=== Provided material ===
════════════════
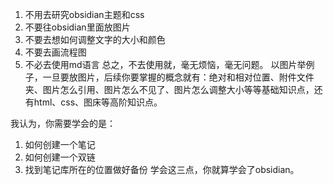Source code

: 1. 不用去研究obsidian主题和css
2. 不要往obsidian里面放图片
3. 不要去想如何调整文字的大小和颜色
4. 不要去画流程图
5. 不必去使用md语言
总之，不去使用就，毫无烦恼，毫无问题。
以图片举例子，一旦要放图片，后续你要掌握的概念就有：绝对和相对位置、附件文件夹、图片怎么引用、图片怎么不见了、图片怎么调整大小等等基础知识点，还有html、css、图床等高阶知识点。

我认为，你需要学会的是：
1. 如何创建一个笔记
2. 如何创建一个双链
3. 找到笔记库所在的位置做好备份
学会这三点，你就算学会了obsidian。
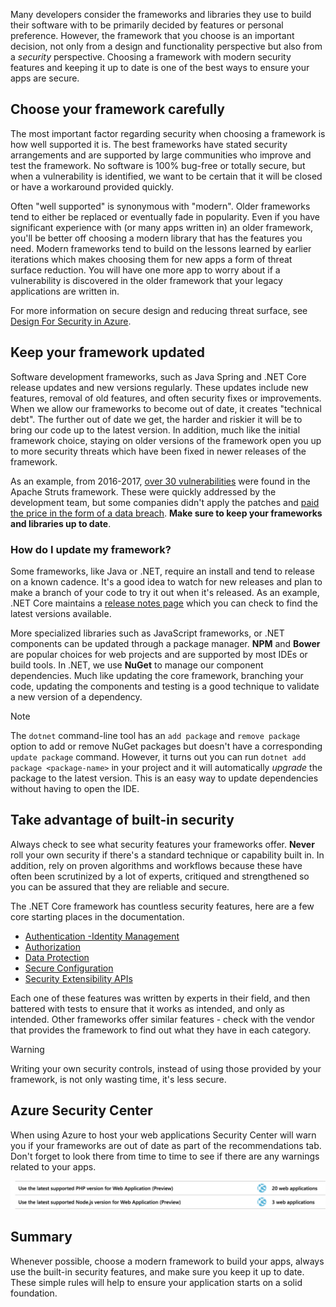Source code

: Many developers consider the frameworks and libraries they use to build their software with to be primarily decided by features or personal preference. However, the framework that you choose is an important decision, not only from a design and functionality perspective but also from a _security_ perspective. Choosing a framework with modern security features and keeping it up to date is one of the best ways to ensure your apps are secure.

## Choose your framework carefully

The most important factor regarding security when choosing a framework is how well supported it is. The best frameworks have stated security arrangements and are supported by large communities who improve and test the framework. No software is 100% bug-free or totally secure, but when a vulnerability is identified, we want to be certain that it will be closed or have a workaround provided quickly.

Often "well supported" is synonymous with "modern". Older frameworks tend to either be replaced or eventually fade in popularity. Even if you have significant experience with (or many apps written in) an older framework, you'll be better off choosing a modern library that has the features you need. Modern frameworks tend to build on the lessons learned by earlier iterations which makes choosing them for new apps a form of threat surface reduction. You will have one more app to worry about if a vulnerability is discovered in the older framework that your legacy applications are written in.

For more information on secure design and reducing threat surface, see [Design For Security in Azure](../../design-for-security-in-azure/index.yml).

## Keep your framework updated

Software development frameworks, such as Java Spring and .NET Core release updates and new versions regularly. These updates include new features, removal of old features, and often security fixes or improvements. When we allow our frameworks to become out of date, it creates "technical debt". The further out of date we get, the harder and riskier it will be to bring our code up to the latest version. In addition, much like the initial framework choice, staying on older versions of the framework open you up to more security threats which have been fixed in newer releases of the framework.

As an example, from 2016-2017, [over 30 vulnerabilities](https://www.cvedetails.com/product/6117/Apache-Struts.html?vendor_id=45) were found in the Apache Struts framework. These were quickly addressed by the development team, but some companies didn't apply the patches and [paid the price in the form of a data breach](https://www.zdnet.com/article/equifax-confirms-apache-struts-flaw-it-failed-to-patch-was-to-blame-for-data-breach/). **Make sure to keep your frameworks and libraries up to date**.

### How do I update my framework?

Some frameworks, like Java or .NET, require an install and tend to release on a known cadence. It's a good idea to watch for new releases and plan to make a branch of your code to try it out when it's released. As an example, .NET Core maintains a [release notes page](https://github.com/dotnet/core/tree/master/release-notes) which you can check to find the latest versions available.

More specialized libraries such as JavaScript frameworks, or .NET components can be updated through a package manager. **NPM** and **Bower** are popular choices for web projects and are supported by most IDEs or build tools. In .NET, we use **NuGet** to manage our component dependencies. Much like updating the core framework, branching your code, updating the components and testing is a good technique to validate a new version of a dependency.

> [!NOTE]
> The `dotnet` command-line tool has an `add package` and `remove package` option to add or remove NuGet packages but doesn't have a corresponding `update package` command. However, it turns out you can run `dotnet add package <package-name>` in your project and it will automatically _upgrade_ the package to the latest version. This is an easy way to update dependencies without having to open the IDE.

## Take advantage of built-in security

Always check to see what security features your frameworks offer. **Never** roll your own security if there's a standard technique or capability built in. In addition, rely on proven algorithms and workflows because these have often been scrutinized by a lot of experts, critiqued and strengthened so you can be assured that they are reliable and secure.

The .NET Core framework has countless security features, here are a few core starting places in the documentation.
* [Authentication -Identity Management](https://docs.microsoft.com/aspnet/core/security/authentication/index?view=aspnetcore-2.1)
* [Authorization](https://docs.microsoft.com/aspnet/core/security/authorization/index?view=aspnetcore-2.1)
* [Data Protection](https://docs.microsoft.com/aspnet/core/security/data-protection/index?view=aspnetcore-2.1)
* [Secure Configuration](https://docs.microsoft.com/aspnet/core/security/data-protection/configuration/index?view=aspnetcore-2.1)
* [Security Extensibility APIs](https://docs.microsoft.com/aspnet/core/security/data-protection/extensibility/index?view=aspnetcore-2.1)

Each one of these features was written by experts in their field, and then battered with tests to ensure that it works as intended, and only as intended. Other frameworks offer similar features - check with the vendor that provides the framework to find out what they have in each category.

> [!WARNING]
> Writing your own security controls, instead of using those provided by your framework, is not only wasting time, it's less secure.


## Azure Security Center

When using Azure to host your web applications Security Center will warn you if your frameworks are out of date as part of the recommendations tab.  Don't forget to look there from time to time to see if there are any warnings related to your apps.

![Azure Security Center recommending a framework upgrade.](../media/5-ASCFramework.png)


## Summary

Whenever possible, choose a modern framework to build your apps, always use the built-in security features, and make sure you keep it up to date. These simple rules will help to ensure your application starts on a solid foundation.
════════════════
=== Activity ===
Copy every line of the data exactly as written, excluding the pictures.

=== Completed exercise ===
Source code

: 1. 不用去研究obsidian主题和css
2. 不要往obsidian里面放图片
3. 不要去想如何调整文字的大小和颜色
4. 不要去画流程图
5. 不必去使用md语言
总之，不去使用就，毫无烦恼，毫无问题。
以图片举例子，一旦要放图片，后续你要掌握的概念就有：绝对和相对位置、附件文件夹、图片怎么引用、图片怎么不见了、图片怎么调整大小等等基础知识点，还有html、css、图床等高阶知识点。

我认为，你需要学会的是：
1. 如何创建一个笔记
2. 如何创建一个双链
3. 找到笔记库所在的位置做好备份
学会这三点，你就算学会了obsidian。
Source code

: Many developers consider the frameworks and libraries they use to build their software with to be primarily decided by features or personal preference. However, the framework that you choose is an important decision, not only from a design and functionality perspective but also from a _security_ perspective. Choosing a framework with modern security features and keeping it up to date is one of the best ways to ensure your apps are secure.

## Choose your framework carefully

The most important factor regarding security when choosing a framework is how well supported it is. The best frameworks have stated security arrangements and are supported by large communities who improve and test the framework. No software is 100% bug-free or totally secure, but when a vulnerability is identified, we want to be certain that it will be closed or have a workaround provided quickly.

Often "well supported" is synonymous with "modern". Older frameworks tend to either be replaced or eventually fade in popularity. Even if you have significant experience with (or many apps written in) an older framework, you'll be better off choosing a modern library that has the features you need. Modern frameworks tend to build on the lessons learned by earlier iterations which makes choosing them for new apps a form of threat surface reduction. You will have one more app to worry about if a vulnerability is discovered in the older framework that your legacy applications are written in.

For more information on secure design and reducing threat surface, see [Design For Security in Azure](../../design-for-security-in-azure/index.yml).

## Keep your framework updated

Software development frameworks, such as Java Spring and .NET Core release updates and new versions regularly. These updates include new features, removal of old features, and often security fixes or improvements. When we allow our frameworks to become out of date, it creates "technical debt". The further out of date we get, the harder and riskier it will be to bring our code up to the latest version. In addition, much like the initial framework choice, staying on older versions of the framework open you up to more security threats which have been fixed in newer releases of the framework.

As an example, from 2016-2017, [over 30 vulnerabilities](https://www.cvedetails.com/product/6117/Apache-Struts.html?vendor_id=45) were found in the Apache Struts framework. These were quickly addressed by the development team, but some companies didn't apply the patches and [paid the price in the form of a data breach](https://www.zdnet.com/article/equifax-confirms-apache-struts-flaw-it-failed-to-patch-was-to-blame-for-data-breach/). **Make sure to keep your frameworks and libraries up to date**.

### How do I update my framework?

Some frameworks, like Java or .NET, require an install and tend to release on a known cadence. It's a good idea to watch for new releases and plan to make a branch of your code to try it out when it's released. As an example, .NET Core maintains a [release notes page](https://github.com/dotnet/core/tree/master/release-notes) which you can check to find the latest versions available.

More specialized libraries such as JavaScript frameworks, or .NET components can be updated through a package manager. **NPM** and **Bower** are popular choices for web projects and are supported by most IDEs or build tools. In .NET, we use **NuGet** to manage our component dependencies. Much like updating the core framework, branching your code, updating the components and testing is a good technique to validate a new version of a dependency.

> [!NOTE]
> The `dotnet` command-line tool has an `add package` and `remove package` option to add or remove NuGet packages but doesn't have a corresponding `update package` command. However, it turns out you can run `dotnet add package <package-name>` in your project and it will automatically _upgrade_ the package to the latest version. This is an easy way to update dependencies without having to open the IDE.

## Take advantage of built-in security

Always check to see what security features your frameworks offer. **Never** roll your own security if there's a standard technique or capability built in. In addition, rely on proven algorithms and workflows because these have often been scrutinized by a lot of experts, critiqued and strengthened so you can be assured that they are reliable and secure.

The .NET Core framework has countless security features, here are a few core starting places in the documentation.
* [Authentication -Identity Management](https://docs.microsoft.com/aspnet/core/security/authentication/index?view=aspnetcore-2.1)
* [Authorization](https://docs.microsoft.com/aspnet/core/security/authorization/index?view=aspnetcore-2.1)
* [Data Protection](https://docs.microsoft.com/aspnet/core/security/data-protection/index?view=aspnetcore-2.1)
* [Secure Configuration](https://docs.microsoft.com/aspnet/core/security/data-protection/configuration/index?view=aspnetcore-2.1)
* [Security Extensibility APIs](https://docs.microsoft.com/aspnet/core/security/data-protection/extensibility/index?view=aspnetcore-2.1)

Each one of these features was written by experts in their field, and then battered with tests to ensure that it works as intended, and only as intended. Other frameworks offer similar features - check with the vendor that provides the framework to find out what they have in each category.

> [!WARNING]
> Writing your own security controls, instead of using those provided by your framework, is not only wasting time, it's less secure.


## Azure Security Center

When using Azure to host your web applications Security Center will warn you if your frameworks are out of date as part of the recommendations tab.  Don't forget to look there from time to time to see if there are any warnings related to your apps.

![Azure Security Center recommending a framework upgrade.](../media/5-ASCFramework.png)


## Summary

Whenever possible, choose a modern framework to build your apps, always use the built-in security features, and make sure you keep it up to date. These simple rules will help to ensure your application starts on a solid foundation.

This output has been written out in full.